* _THE PROBLEM_: Each record below has to be printed verbatim.

* _EXCERPTED DATA_:
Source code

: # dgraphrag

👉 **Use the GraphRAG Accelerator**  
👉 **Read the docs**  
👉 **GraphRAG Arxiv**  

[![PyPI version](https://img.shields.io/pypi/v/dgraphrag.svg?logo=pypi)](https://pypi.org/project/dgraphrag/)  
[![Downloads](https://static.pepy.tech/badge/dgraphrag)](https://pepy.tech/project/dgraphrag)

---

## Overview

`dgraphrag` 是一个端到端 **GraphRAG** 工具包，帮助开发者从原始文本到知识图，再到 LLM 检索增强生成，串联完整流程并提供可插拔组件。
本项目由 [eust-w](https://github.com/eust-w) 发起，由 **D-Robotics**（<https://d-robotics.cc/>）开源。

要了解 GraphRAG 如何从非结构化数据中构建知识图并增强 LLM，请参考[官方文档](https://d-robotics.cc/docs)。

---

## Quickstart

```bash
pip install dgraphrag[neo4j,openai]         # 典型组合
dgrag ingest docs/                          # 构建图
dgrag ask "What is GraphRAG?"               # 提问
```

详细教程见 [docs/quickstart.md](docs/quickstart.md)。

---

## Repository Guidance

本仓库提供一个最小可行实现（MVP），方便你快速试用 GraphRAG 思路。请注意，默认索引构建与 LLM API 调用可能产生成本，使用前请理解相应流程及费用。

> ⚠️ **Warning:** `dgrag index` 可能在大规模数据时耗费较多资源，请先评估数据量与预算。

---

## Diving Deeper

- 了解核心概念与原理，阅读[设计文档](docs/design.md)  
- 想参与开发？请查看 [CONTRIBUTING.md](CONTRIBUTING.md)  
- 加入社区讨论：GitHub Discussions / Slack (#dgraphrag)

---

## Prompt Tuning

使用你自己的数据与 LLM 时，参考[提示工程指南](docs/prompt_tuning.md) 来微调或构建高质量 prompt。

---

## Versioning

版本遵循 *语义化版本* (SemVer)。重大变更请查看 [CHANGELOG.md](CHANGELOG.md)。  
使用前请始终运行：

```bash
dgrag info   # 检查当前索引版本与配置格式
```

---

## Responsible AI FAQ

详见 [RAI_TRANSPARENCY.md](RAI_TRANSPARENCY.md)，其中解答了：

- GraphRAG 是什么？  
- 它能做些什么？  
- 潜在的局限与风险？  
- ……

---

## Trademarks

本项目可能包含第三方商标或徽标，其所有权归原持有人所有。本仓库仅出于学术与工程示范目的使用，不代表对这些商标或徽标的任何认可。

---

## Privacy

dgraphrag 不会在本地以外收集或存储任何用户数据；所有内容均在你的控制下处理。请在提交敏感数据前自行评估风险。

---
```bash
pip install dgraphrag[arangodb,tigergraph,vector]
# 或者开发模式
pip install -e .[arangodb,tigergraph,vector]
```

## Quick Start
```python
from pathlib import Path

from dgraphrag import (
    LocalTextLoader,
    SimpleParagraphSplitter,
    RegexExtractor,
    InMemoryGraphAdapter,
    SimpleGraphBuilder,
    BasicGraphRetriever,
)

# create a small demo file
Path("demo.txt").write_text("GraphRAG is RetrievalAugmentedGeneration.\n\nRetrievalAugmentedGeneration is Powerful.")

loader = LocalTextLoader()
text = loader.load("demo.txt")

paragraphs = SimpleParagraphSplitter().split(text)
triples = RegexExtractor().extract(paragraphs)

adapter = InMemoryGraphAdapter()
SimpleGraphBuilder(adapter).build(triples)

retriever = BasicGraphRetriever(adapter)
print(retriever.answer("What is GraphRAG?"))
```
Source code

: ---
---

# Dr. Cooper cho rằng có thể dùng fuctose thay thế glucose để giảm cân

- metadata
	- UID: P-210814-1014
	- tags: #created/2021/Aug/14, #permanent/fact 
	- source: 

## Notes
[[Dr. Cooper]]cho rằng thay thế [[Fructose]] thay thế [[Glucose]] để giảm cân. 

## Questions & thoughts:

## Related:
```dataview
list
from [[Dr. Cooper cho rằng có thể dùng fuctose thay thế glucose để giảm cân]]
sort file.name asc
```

* _YOUR SOLUTION_:
Source code

: # dgraphrag

👉 **Use the GraphRAG Accelerator**  
👉 **Read the docs**  
👉 **GraphRAG Arxiv**  

[![PyPI version](https://img.shields.io/pypi/v/dgraphrag.svg?logo=pypi)](https://pypi.org/project/dgraphrag/)  
[![Downloads](https://static.pepy.tech/badge/dgraphrag)](https://pepy.tech/project/dgraphrag)

---

## Overview

`dgraphrag` 是一个端到端 **GraphRAG** 工具包，帮助开发者从原始文本到知识图，再到 LLM 检索增强生成，串联完整流程并提供可插拔组件。
本项目由 [eust-w](https://github.com/eust-w) 发起，由 **D-Robotics**（<https://d-robotics.cc/>）开源。

要了解 GraphRAG 如何从非结构化数据中构建知识图并增强 LLM，请参考[官方文档](https://d-robotics.cc/docs)。

---

## Quickstart

```bash
pip install dgraphrag[neo4j,openai]         # 典型组合
dgrag ingest docs/                          # 构建图
dgrag ask "What is GraphRAG?"               # 提问
```

详细教程见 [docs/quickstart.md](docs/quickstart.md)。

---

## Repository Guidance

本仓库提供一个最小可行实现（MVP），方便你快速试用 GraphRAG 思路。请注意，默认索引构建与 LLM API 调用可能产生成本，使用前请理解相应流程及费用。

> ⚠️ **Warning:** `dgrag index` 可能在大规模数据时耗费较多资源，请先评估数据量与预算。

---

## Diving Deeper

- 了解核心概念与原理，阅读[设计文档](docs/design.md)  
- 想参与开发？请查看 [CONTRIBUTING.md](CONTRIBUTING.md)  
- 加入社区讨论：GitHub Discussions / Slack (#dgraphrag)

---

## Prompt Tuning

使用你自己的数据与 LLM 时，参考[提示工程指南](docs/prompt_tuning.md) 来微调或构建高质量 prompt。

---

## Versioning

版本遵循 *语义化版本* (SemVer)。重大变更请查看 [CHANGELOG.md](CHANGELOG.md)。  
使用前请始终运行：

```bash
dgrag info   # 检查当前索引版本与配置格式
```

---

## Responsible AI FAQ

详见 [RAI_TRANSPARENCY.md](RAI_TRANSPARENCY.md)，其中解答了：

- GraphRAG 是什么？  
- 它能做些什么？  
- 潜在的局限与风险？  
- ……

---

## Trademarks

本项目可能包含第三方商标或徽标，其所有权归原持有人所有。本仓库仅出于学术与工程示范目的使用，不代表对这些商标或徽标的任何认可。

---

## Privacy

dgraphrag 不会在本地以外收集或存储任何用户数据；所有内容均在你的控制下处理。请在提交敏感数据前自行评估风险。

---
```bash
pip install dgraphrag[arangodb,tigergraph,vector]
# 或者开发模式
pip install -e .[arangodb,tigergraph,vector]
```

## Quick Start
```python
from pathlib import Path

from dgraphrag import (
    LocalTextLoader,
    SimpleParagraphSplitter,
    RegexExtractor,
    InMemoryGraphAdapter,
    SimpleGraphBuilder,
    BasicGraphRetriever,
)

# create a small demo file
Path("demo.txt").write_text("GraphRAG is RetrievalAugmentedGeneration.\n\nRetrievalAugmentedGeneration is Powerful.")

loader = LocalTextLoader()
text = loader.load("demo.txt")

paragraphs = SimpleParagraphSplitter().split(text)
triples = RegexExtractor().extract(paragraphs)

adapter = InMemoryGraphAdapter()
SimpleGraphBuilder(adapter).build(triples)

retriever = BasicGraphRetriever(adapter)
print(retriever.answer("What is GraphRAG?"))
```
Source code

: ---
---

# Dr. Cooper cho rằng có thể dùng fuctose thay thế glucose để giảm cân

- metadata
	- UID: P-210814-1014
	- tags: #created/2021/Aug/14, #permanent/fact 
	- source: 

## Notes
[[Dr. Cooper]]cho rằng thay thế [[Fructose]] thay thế [[Glucose]] để giảm cân. 

## Questions & thoughts:

## Related:
```dataview
list
from [[Dr. Cooper cho rằng có thể dùng fuctose thay thế glucose để giảm cân]]
sort file.name asc
```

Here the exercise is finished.